How to complete this task →
In the entries that follow, find every line containing "deletions" and copy it.

__________________________________________________

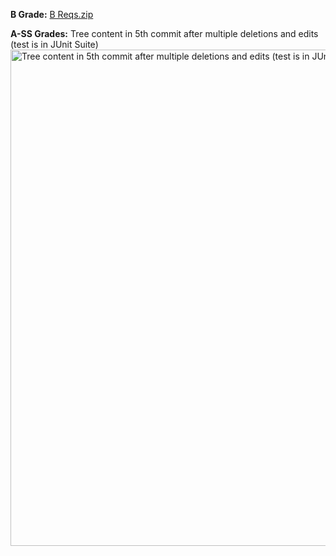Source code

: 
**B Grade:**
[B Reqs.zip](https://github.com/willsherwood7/FinalGit/files/9694889/B.Reqs.zip)

**A-SS Grades:**
Tree content in 5th commit after multiple deletions and edits (test is in JUnit Suite)
<img width="794" alt="Tree content in 5th commit after multiple deletions and edits (test is in JUnit Suite)" src="https://user-images.githubusercontent.com/74217921/193757979-3385b8b9-3cfb-4478-96d6-6be0e0c63e7f.png">
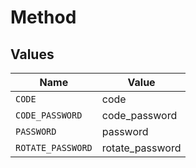 # Method


## Values

| Name              | Value             |
| ----------------- | ----------------- |
| `CODE`            | code              |
| `CODE_PASSWORD`   | code_password     |
| `PASSWORD`        | password          |
| `ROTATE_PASSWORD` | rotate_password   |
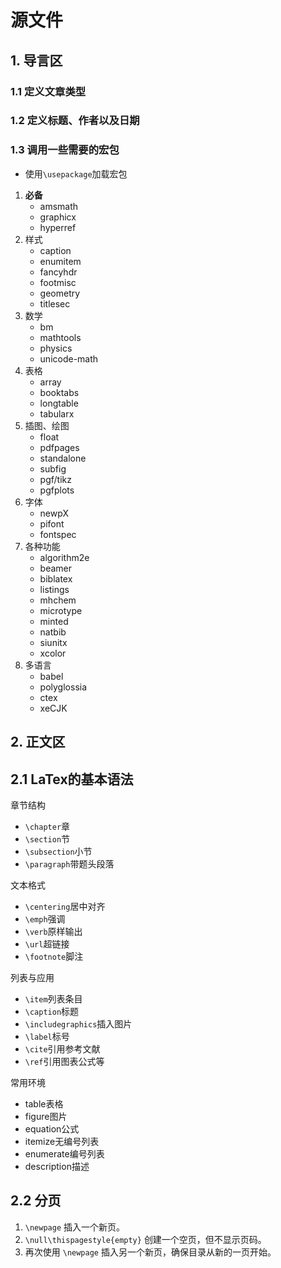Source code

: # 源文件

## 1. 导言区

### 1.1 定义文章类型

### 1.2 定义标题、作者以及日期

### 1.3 调用一些需要的宏包

* 使用`\usepackage`加载宏包

1. **必备**
	* amsmath
	* graphicx
	* hyperref
2. 样式
	* caption
	* enumitem
	* fancyhdr
	* footmisc
	* geometry
	* titlesec
3. 数学
	* bm
	* mathtools
	* physics
	* unicode-math
4. 表格
	* array
	* booktabs
	* longtable
	* tabularx
5. 插图、绘图
	* float
	* pdfpages
	* standalone
	* subfig
	* pgf/tikz
	* pgfplots
6. 字体
	* newpX
	* pifont
	* fontspec
7. 各种功能
	* algorithm2e
	* beamer
	* biblatex
	* listings
	* mhchem
	* microtype
	* minted
	* natbib
	* siunitx
	* xcolor
8. 多语言
	* babel
	* polyglossia
	* ctex
	* xeCJK


## 2. 正文区

## 2.1 LaTex的基本语法

章节结构

* `\chapter`章
* `\section`节
* `\subsection`小节
* `\paragraph`带题头段落

文本格式

* `\centering`居中对齐
* `\emph`强调
* `\verb`原样输出
* `\url`超链接
* `\footnote`脚注

列表与应用

* `\item`列表条目
* `\caption`标题
* `\includegraphics`插入图片
* `\label`标号
* `\cite`引用参考文献
* `\ref`引用图表公式等

常用环境

* table表格
* figure图片
* equation公式
* itemize无编号列表
* enumerate编号列表
* description描述


## 2.2 分页

1. `\newpage` 插入一个新页。
2. `\null\thispagestyle{empty}` 创建一个空页，但不显示页码。
3. 再次使用 `\newpage` 插入另一个新页，确保目录从新的一页开始。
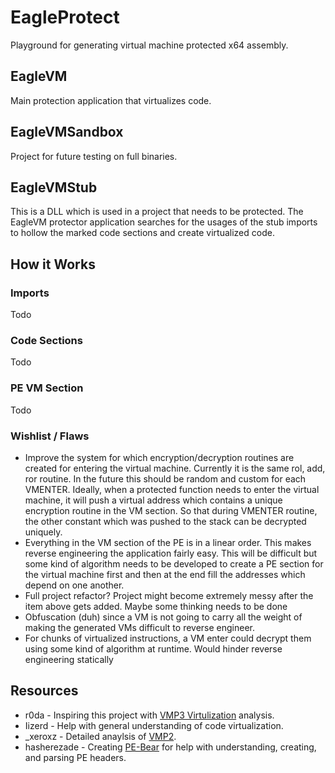 # EagleProtect

Playground for generating virtual machine protected x64 assembly.

## EagleVM

Main protection application that virtualizes code.

## EagleVMSandbox

Project for future testing on full binaries.

## EagleVMStub

This is a DLL which is used in a project that needs to be protected. The EagleVM protector application searches for the usages of the stub imports to hollow the marked code sections and create virtualized code.

## How it Works

### Imports

Todo

### Code Sections

Todo

### PE VM Section

Todo

### Wishlist / Flaws

- Improve the system for which encryption/decryption routines are created for entering the virtual machine. Currently it is the same rol, add, ror routine. In the future this should be random and custom for each VMENTER. Ideally, when a protected function needs to enter the virtual machine, it will push a virtual address which contains a unique encryption routine in the VM section. So that during VMENTER routine, the other constant which was pushed to the stack can be decrypted uniquely.
- Everything in the VM section of the PE is in a linear order. This makes reverse engineering the application fairly easy. This will be difficult but some kind of algorithm needs to be developed to create a PE section for the virtual machine first and then at the end fill the addresses which depend on one another.
- Full project refactor? Project might become extremely messy after the item above gets added. Maybe some thinking needs to be done
- Obfuscation (duh) since a VM is not going to carry all the weight of making the generated VMs difficult to reverse engineer.
- For chunks of virtualized instructions, a VM enter could decrypt them using some kind of algorithm at runtime. Would hinder reverse engineering statically

## Resources

- r0da - Inspiring this project with [VMP3 Virtulization](https://whereisr0da.github.io/blog/posts/2021-02-16-vmp-3/) analysis.
- Iizerd - Help with general understanding of code virtualization.
- \_xeroxz - Detailed anaylsis of [VMP2](https://back.engineering/17/05/2021/).
- hasherezade - Creating [PE-Bear](https://github.com/hasherezade/pe-bear-releases) for help with understanding, creating, and parsing PE headers.
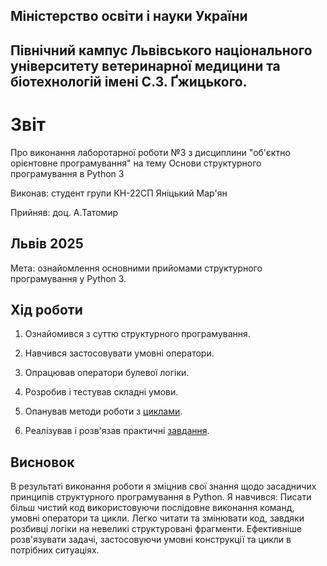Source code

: ## Міністерство освіти і науки України

## Північний кампус Львівського національного університету ветеринарної медицини та біотехнологій імені С.З. Ґжицького.

# Звіт
Про виконання лаборотарної роботи №3 з дисциплини "об'єктно орієнтовне програмування" на тему Основи структурного програмування в Python 3

Виконав: студент групи КН-22СП Яніцький Мар'ян

Прийняв: доц. А.Татомир
## Львів 2025

Мета: ознайомлення основними прийомами структурного
програмування у Python 3.

## Хід роботи

1. Ознайомився з суттю структурного програмування.
  
2. Навчився застосовувати умовні оператори.

3. Опрацював оператори булевої логіки.
 
4. Розробив і тестував складні умови.

5. Опанував методи роботи з [циклами](Loops.py).

6. Реалізував і розв'язав практичні [завдання](Conditions.py).

## Висновок 
В результаті виконання роботи я зміцнив свої знання щодо засадничих принципів структурного програмування в Python. Я навчився: Писати більш чистий код використовуючи послідовне виконання команд, умовні оператори та цикли. Легко читати та змінювати код, завдяки розбивці логіки на невеликі структуровані фрагменти. Ефективніше розв'язувати задачі, застосовуючи умовні конструкції та цикли в потрібних ситуаціях.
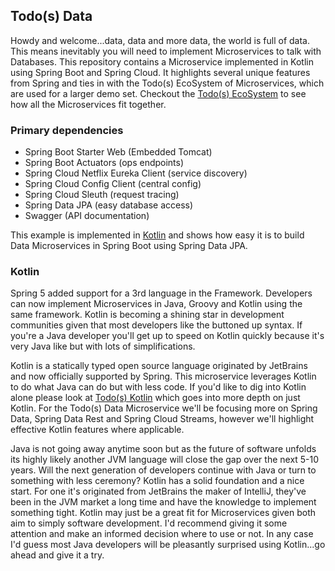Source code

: ## Todo(s) Data

Howdy and welcome...data, data and more data, the world is full of data.  This means inevitably you will need to implement Microservices to talk with Databases.  This repository contains a Microservice implemented in Kotlin using Spring Boot and Spring Cloud.  It highlights several unique features from Spring and ties in with the Todo(s) EcoSystem of Microservices, which are used for a larger demo set.  Checkout the [Todo(s) EcoSystem](https://github.com/corbtastik/todo-ecosystem) to see how all the Microservices fit together.

### Primary dependencies

* Spring Boot Starter Web (Embedded Tomcat)
* Spring Boot Actuators (ops endpoints)
* Spring Cloud Netflix Eureka Client (service discovery)
* Spring Cloud Config Client (central config)
* Spring Cloud Sleuth (request tracing)
* Spring Data JPA (easy database access)
* Swagger (API documentation)

This example is implemented in [Kotlin](https://kotlinlang.org/) and shows how easy it is to build Data Microservices in Spring Boot using Spring Data JPA.

### Kotlin

Spring 5 added support for a 3rd language in the Framework.  Developers can now implement Microservices in Java, Groovy and Kotlin using the same framework.  Kotlin is becoming a shining star in development communities given that most developers like the buttoned up syntax.  If you're a Java developer you'll get up to speed on Kotlin quickly because it's very Java like but with lots of simplifications.

Kotlin is a statically typed open source language originated by JetBrains and now officially supported by Spring.  This microservice leverages Kotlin to do what Java can do but with less code.  If you'd like to dig into Kotlin alone please look at [Todo(s) Kotlin](https://github.com/corbtastik/todo-ecosystem) which goes into more depth on just Kotlin.  For the Todo(s) Data Microservice we'll be focusing more on Spring Data, Spring Data Rest and Spring Cloud Streams, however we'll highlight effective Kotlin features where applicable.

Java is not going away anytime soon but as the future of software unfolds its highly likely another JVM language will close the gap over the next 5-10 years.  Will the next generation of developers continue with Java or turn to something with less ceremony?  Kotlin has a solid foundation and a nice start.  For one it's originated from JetBrains the maker of IntelliJ, they've been in the JVM market a long time and have the knowledge to implement something tight.  Kotlin may just be a great fit for Microservices given both aim to simply software development.  I'd recommend giving it some attention and make an informed decision where to use or not.  In any case I'd guess most Java developers will be pleasantly surprised using Kotlin...go ahead and give it a try.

__________________________________________________

Output of the exercise →
Tree content in 5th commit after multiple deletions and edits (test is in JUnit Suite)
<img width="794" alt="Tree content in 5th commit after multiple deletions and edits (test is in JUnit Suite)" src="https://user-images.githubusercontent.com/74217921/193757979-3385b8b9-3cfb-4478-96d6-6be0e0c63e7f.png">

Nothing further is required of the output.